Greece must reduce burdens and lengthy procedures, by helping new, innovative firms and businesses to succeed. The government must also accelerate and digitize public planning and approval processes. Similarly, it would be wise to reduce the excessive reporting duties of firms. Cost-effective ways to protect intellectual property rights should be added.

The Baltic countries are excellent examples: all implemented reforms around bureaucracy, red tape, and regulation within 12 months. Given that the current Greek government successfully mastered the Corona crisis, it can clearly master and complete the economic reform process that it initiated last autumn.


The next day

Of course, such a reform process can only happen if a large number of the existing companies survive the crisis. The most important short-term goal, even if the lockdown measures are now relaxed, is to avoid a wave of bankruptcies among those companies that are structurally successful and sound, regardless of the Corona crisis. The threat of bankruptcy is growing ever more serious, especially if the recovery process develops more slowly than expected. There will be no such thing as “the next day”. Firms will continue to need liquidity support to avoid fi ring their workforce on a large scale or, even worse, ceasing all operations completely.

Therefore, also with the help of the various new European support programs like the SURE initiative, the Greek government should provide Greek firms with a second round of liquidity support and extend the short-time working compensation scheme (“Kurzarbeit”).
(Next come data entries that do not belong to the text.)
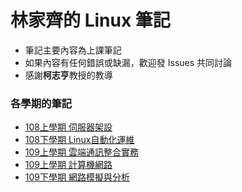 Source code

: # 林家齊的 Linux 筆記
* 筆記主要內容為上課筆記
* 如果內容有任何錯誤或缺漏，歡迎發 Issues 共同討論
* 感謝**柯志亨**教授的教導

### 各學期的筆記
* [108上學期 伺服器架設](https://github.com/linjiachi/Linux_note/tree/108-1)
* [108下學期 Linux自動化運維](https://github.com/linjiachi/Linux_note/tree/master/108-2)
* [109上學期 雲端通訊整合實務](https://github.com/linjiachi/Linux_note/tree/master/109-1%20Docker)
* [109上學期 計算機網路](https://github.com/linjiachi/Linux_note/tree/master/109-1)
* [109下學期 網路模擬與分析]()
The advantages of the combination of the two instruments are many: it freezes jobs and the economic structure until the end of the crisis. This protects employees from job cuts and employers from the cost of staff turnover, such as the search for new employees after the crisis and the training costs. An economic upward trend after the containment of the virus can be realized much faster with an intact firm structure.

However, once these support measures are in place, it is not sufficient to implement only regulatory reforms. Greece also needs to invest in its innovation system and expand on the excellent work that has been done in the small number of mostly basic research institutes in Greece. These institutes do not just produce considerable research output, they are also starting to attract innovators and investors from abroad. Therefore, investments from European Recovery Funds (ERF) will fall on fertile grounds if the regulatory reforms described above are put in place and if future investments based on the ERF are made jointly with the existing research landscape in Greece. The focus of the European investments from the ERF, like electro-mobility, climate protection, and digitization, open fields where Greek firms would have a chance to successfully compete, especially if the country succeeds in attracting its talented diaspora back to Greece.

Greece has a chance to get out of this crisis in a better shape than it was before.